*EXERCISE MATERIAL*:
──────────────────────────────

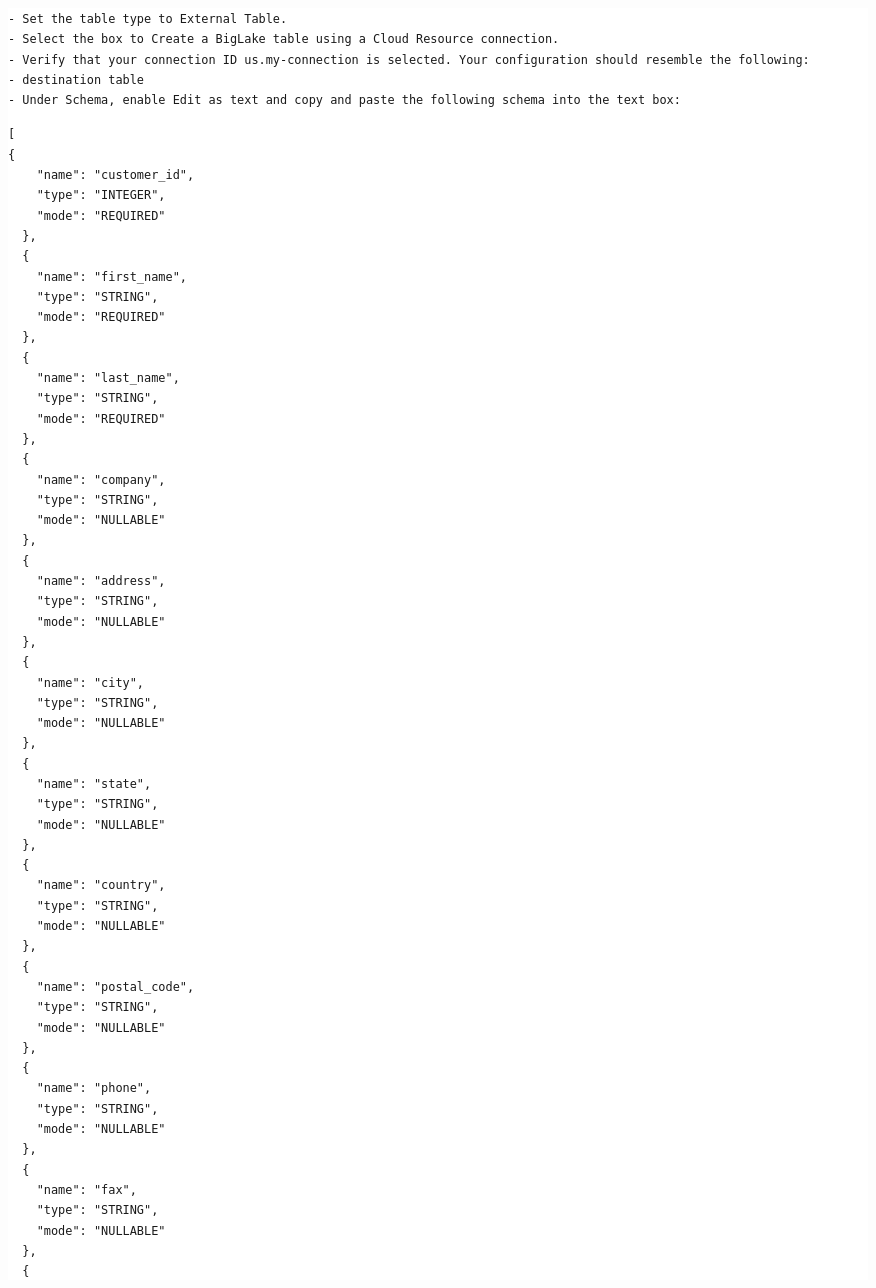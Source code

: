     - Set the table type to External Table.
    - Select the box to Create a BigLake table using a Cloud Resource connection.
    - Verify that your connection ID us.my-connection is selected. Your configuration should resemble the following:
    - destination table
    - Under Schema, enable Edit as text and copy and paste the following schema into the text box:
```
[
{
    "name": "customer_id",
    "type": "INTEGER",
    "mode": "REQUIRED"
  },
  {
    "name": "first_name",
    "type": "STRING",
    "mode": "REQUIRED"
  },
  {
    "name": "last_name",
    "type": "STRING",
    "mode": "REQUIRED"
  },
  {
    "name": "company",
    "type": "STRING",
    "mode": "NULLABLE"
  },
  {
    "name": "address",
    "type": "STRING",
    "mode": "NULLABLE"
  },
  {
    "name": "city",
    "type": "STRING",
    "mode": "NULLABLE"
  },
  {
    "name": "state",
    "type": "STRING",
    "mode": "NULLABLE"
  },
  {
    "name": "country",
    "type": "STRING",
    "mode": "NULLABLE"
  },
  {
    "name": "postal_code",
    "type": "STRING",
    "mode": "NULLABLE"
  },
  {
    "name": "phone",
    "type": "STRING",
    "mode": "NULLABLE"
  },
  {
    "name": "fax",
    "type": "STRING",
    "mode": "NULLABLE"
  },
  {
```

──────────────────────────────

Scan the data above and copy every line with "following" in it.

*ANSWER TO THE PROBLEM*:
    - Verify that your connection ID us.my-connection is selected. Your configuration should resemble the following:
    - Under Schema, enable Edit as text and copy and paste the following schema into the text box:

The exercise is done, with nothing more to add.